▶ [ACTION ITEM] Would you please write out each entry that follows, exactly as written?

[Saved data entries]
• • • • •

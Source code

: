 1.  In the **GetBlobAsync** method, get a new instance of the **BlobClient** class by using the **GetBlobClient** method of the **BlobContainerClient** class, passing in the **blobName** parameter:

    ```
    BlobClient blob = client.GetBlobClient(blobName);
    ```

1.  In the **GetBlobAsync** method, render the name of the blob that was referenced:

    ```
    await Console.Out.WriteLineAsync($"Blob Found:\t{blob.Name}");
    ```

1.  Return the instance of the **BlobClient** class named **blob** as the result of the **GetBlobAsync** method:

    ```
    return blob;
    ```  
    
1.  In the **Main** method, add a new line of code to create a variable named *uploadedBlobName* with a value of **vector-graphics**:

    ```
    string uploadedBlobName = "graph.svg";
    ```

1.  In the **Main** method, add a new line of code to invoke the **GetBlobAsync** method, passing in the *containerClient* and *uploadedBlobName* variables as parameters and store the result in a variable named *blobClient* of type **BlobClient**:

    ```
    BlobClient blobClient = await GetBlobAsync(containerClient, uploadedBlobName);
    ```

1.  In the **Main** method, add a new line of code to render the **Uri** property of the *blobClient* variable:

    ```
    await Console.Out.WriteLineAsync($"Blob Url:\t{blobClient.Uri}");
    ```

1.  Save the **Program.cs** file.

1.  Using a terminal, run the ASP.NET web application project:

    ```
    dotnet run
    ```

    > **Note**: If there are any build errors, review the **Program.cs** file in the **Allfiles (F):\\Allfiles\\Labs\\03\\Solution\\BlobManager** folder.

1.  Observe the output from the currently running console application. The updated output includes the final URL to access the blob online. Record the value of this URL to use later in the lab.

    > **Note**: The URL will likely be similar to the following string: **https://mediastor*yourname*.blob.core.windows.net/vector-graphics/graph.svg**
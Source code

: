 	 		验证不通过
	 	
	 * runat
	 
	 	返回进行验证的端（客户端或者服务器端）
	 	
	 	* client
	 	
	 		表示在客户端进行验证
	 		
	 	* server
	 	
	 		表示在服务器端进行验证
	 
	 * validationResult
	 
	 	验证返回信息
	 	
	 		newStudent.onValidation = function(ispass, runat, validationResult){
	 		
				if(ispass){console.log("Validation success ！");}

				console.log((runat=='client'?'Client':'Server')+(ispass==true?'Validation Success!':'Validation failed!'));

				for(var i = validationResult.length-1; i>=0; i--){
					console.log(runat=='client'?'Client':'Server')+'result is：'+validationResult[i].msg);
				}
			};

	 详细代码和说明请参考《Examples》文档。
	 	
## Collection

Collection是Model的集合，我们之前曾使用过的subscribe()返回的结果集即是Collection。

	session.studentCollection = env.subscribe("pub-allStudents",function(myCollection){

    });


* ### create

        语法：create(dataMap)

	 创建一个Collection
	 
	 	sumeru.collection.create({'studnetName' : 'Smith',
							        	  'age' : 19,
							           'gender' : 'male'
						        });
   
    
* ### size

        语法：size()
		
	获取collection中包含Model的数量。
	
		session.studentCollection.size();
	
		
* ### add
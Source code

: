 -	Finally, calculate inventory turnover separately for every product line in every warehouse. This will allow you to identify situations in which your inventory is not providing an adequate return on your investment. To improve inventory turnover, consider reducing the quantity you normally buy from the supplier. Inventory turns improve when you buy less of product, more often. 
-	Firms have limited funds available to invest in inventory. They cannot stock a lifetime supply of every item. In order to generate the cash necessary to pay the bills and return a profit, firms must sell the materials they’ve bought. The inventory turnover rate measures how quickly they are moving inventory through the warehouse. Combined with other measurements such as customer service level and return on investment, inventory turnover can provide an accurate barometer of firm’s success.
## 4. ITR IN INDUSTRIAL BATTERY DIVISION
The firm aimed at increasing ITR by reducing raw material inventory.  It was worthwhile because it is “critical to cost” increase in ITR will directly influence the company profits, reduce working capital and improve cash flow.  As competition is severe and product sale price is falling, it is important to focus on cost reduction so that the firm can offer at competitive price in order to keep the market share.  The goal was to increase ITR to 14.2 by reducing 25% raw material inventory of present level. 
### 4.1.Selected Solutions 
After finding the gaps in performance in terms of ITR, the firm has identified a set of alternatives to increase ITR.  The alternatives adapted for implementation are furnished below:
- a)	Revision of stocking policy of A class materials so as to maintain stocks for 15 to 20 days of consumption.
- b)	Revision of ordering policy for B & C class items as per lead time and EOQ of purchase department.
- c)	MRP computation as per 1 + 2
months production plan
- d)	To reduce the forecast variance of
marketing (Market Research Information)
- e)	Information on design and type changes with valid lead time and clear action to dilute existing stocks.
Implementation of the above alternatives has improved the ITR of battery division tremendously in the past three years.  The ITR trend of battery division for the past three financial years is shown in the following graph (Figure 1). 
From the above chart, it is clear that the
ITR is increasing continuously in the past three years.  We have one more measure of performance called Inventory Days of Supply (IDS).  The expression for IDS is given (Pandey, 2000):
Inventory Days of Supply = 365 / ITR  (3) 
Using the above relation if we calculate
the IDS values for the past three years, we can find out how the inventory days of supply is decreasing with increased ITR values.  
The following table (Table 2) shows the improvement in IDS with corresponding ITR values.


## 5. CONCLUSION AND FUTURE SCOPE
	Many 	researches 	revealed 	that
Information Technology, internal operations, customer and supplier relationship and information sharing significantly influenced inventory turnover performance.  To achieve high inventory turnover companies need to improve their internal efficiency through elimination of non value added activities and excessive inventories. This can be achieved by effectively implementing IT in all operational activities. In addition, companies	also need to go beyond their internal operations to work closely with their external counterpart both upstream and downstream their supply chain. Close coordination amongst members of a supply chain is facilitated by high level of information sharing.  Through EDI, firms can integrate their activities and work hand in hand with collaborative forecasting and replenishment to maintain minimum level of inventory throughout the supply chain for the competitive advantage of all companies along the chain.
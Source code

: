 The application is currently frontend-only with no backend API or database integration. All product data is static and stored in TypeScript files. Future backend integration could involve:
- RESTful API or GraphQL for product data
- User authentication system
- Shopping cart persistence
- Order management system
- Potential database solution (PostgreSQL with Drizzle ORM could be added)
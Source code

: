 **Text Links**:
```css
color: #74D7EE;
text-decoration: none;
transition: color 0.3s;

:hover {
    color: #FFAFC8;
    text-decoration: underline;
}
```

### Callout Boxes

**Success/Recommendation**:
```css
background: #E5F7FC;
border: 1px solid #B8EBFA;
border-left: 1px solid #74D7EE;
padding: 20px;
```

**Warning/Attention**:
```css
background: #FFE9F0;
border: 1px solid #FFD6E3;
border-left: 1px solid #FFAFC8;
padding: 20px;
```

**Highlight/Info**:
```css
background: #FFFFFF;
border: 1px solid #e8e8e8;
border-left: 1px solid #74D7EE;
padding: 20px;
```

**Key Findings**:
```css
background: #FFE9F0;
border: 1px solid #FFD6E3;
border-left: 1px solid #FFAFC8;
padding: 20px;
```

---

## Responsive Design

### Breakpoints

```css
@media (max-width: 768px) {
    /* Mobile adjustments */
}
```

• • • • •

▶ [TASK SOLUTION]
Source code

: 1.  In the **GetBlobAsync** method, get a new instance of the **BlobClient** class by using the **GetBlobClient** method of the **BlobContainerClient** class, passing in the **blobName** parameter:

    ```
    BlobClient blob = client.GetBlobClient(blobName);
    ```

1.  In the **GetBlobAsync** method, render the name of the blob that was referenced:

    ```
    await Console.Out.WriteLineAsync($"Blob Found:\t{blob.Name}");
    ```

1.  Return the instance of the **BlobClient** class named **blob** as the result of the **GetBlobAsync** method:

    ```
    return blob;
    ```  
    
1.  In the **Main** method, add a new line of code to create a variable named *uploadedBlobName* with a value of **vector-graphics**:

    ```
    string uploadedBlobName = "graph.svg";
    ```

1.  In the **Main** method, add a new line of code to invoke the **GetBlobAsync** method, passing in the *containerClient* and *uploadedBlobName* variables as parameters and store the result in a variable named *blobClient* of type **BlobClient**:

    ```
    BlobClient blobClient = await GetBlobAsync(containerClient, uploadedBlobName);
    ```

1.  In the **Main** method, add a new line of code to render the **Uri** property of the *blobClient* variable:

    ```
    await Console.Out.WriteLineAsync($"Blob Url:\t{blobClient.Uri}");
    ```

1.  Save the **Program.cs** file.

1.  Using a terminal, run the ASP.NET web application project:

    ```
    dotnet run
    ```

    > **Note**: If there are any build errors, review the **Program.cs** file in the **Allfiles (F):\\Allfiles\\Labs\\03\\Solution\\BlobManager** folder.

1.  Observe the output from the currently running console application. The updated output includes the final URL to access the blob online. Record the value of this URL to use later in the lab.

    > **Note**: The URL will likely be similar to the following string: **https://mediastor*yourname*.blob.core.windows.net/vector-graphics/graph.svg**
Source code

: 	 		验证不通过
	 	
	 * runat
	 
	 	返回进行验证的端（客户端或者服务器端）
	 	
	 	* client
	 	
	 		表示在客户端进行验证
	 		
	 	* server
	 	
	 		表示在服务器端进行验证
	 
	 * validationResult
	 
	 	验证返回信息
	 	
	 		newStudent.onValidation = function(ispass, runat, validationResult){
	 		
				if(ispass){console.log("Validation success ！");}

				console.log((runat=='client'?'Client':'Server')+(ispass==true?'Validation Success!':'Validation failed!'));

				for(var i = validationResult.length-1; i>=0; i--){
					console.log(runat=='client'?'Client':'Server')+'result is：'+validationResult[i].msg);
				}
			};

	 详细代码和说明请参考《Examples》文档。
	 	
## Collection

Collection是Model的集合，我们之前曾使用过的subscribe()返回的结果集即是Collection。

	session.studentCollection = env.subscribe("pub-allStudents",function(myCollection){

    });


* ### create

        语法：create(dataMap)

	 创建一个Collection
	 
	 	sumeru.collection.create({'studnetName' : 'Smith',
							        	  'age' : 19,
							           'gender' : 'male'
						        });
   
    
* ### size

        语法：size()
		
	获取collection中包含Model的数量。
	
		session.studentCollection.size();
	
		
* ### add
Source code

: -	Finally, calculate inventory turnover separately for every product line in every warehouse. This will allow you to identify situations in which your inventory is not providing an adequate return on your investment. To improve inventory turnover, consider reducing the quantity you normally buy from the supplier. Inventory turns improve when you buy less of product, more often. 
-	Firms have limited funds available to invest in inventory. They cannot stock a lifetime supply of every item. In order to generate the cash necessary to pay the bills and return a profit, firms must sell the materials they’ve bought. The inventory turnover rate measures how quickly they are moving inventory through the warehouse. Combined with other measurements such as customer service level and return on investment, inventory turnover can provide an accurate barometer of firm’s success.
## 4. ITR IN INDUSTRIAL BATTERY DIVISION
The firm aimed at increasing ITR by reducing raw material inventory.  It was worthwhile because it is “critical to cost” increase in ITR will directly influence the company profits, reduce working capital and improve cash flow.  As competition is severe and product sale price is falling, it is important to focus on cost reduction so that the firm can offer at competitive price in order to keep the market share.  The goal was to increase ITR to 14.2 by reducing 25% raw material inventory of present level. 
### 4.1.Selected Solutions 
After finding the gaps in performance in terms of ITR, the firm has identified a set of alternatives to increase ITR.  The alternatives adapted for implementation are furnished below:
- a)	Revision of stocking policy of A class materials so as to maintain stocks for 15 to 20 days of consumption.
- b)	Revision of ordering policy for B & C class items as per lead time and EOQ of purchase department.
- c)	MRP computation as per 1 + 2
months production plan
- d)	To reduce the forecast variance of
marketing (Market Research Information)
- e)	Information on design and type changes with valid lead time and clear action to dilute existing stocks.
Implementation of the above alternatives has improved the ITR of battery division tremendously in the past three years.  The ITR trend of battery division for the past three financial years is shown in the following graph (Figure 1). 
From the above chart, it is clear that the
ITR is increasing continuously in the past three years.  We have one more measure of performance called Inventory Days of Supply (IDS).  The expression for IDS is given (Pandey, 2000):
Inventory Days of Supply = 365 / ITR  (3) 
Using the above relation if we calculate
the IDS values for the past three years, we can find out how the inventory days of supply is decreasing with increased ITR values.  
The following table (Table 2) shows the improvement in IDS with corresponding ITR values.


## 5. CONCLUSION AND FUTURE SCOPE
	Many 	researches 	revealed 	that
Information Technology, internal operations, customer and supplier relationship and information sharing significantly influenced inventory turnover performance.  To achieve high inventory turnover companies need to improve their internal efficiency through elimination of non value added activities and excessive inventories. This can be achieved by effectively implementing IT in all operational activities. In addition, companies	also need to go beyond their internal operations to work closely with their external counterpart both upstream and downstream their supply chain. Close coordination amongst members of a supply chain is facilitated by high level of information sharing.  Through EDI, firms can integrate their activities and work hand in hand with collaborative forecasting and replenishment to maintain minimum level of inventory throughout the supply chain for the competitive advantage of all companies along the chain.
Source code

: The application is currently frontend-only with no backend API or database integration. All product data is static and stored in TypeScript files. Future backend integration could involve:
- RESTful API or GraphQL for product data
- User authentication system
- Shopping cart persistence
- Order management system
- Potential database solution (PostgreSQL with Drizzle ORM could be added)
Source code

: **Text Links**:
```css
color: #74D7EE;
text-decoration: none;
transition: color 0.3s;

:hover {
    color: #FFAFC8;
    text-decoration: underline;
}
```

### Callout Boxes

**Success/Recommendation**:
```css
background: #E5F7FC;
border: 1px solid #B8EBFA;
border-left: 1px solid #74D7EE;
padding: 20px;
```

**Warning/Attention**:
```css
background: #FFE9F0;
border: 1px solid #FFD6E3;
border-left: 1px solid #FFAFC8;
padding: 20px;
```

**Highlight/Info**:
```css
background: #FFFFFF;
border: 1px solid #e8e8e8;
border-left: 1px solid #74D7EE;
padding: 20px;
```

**Key Findings**:
```css
background: #FFE9F0;
border: 1px solid #FFD6E3;
border-left: 1px solid #FFAFC8;
padding: 20px;
```

---

## Responsive Design

### Breakpoints

```css
@media (max-width: 768px) {
    /* Mobile adjustments */
}
```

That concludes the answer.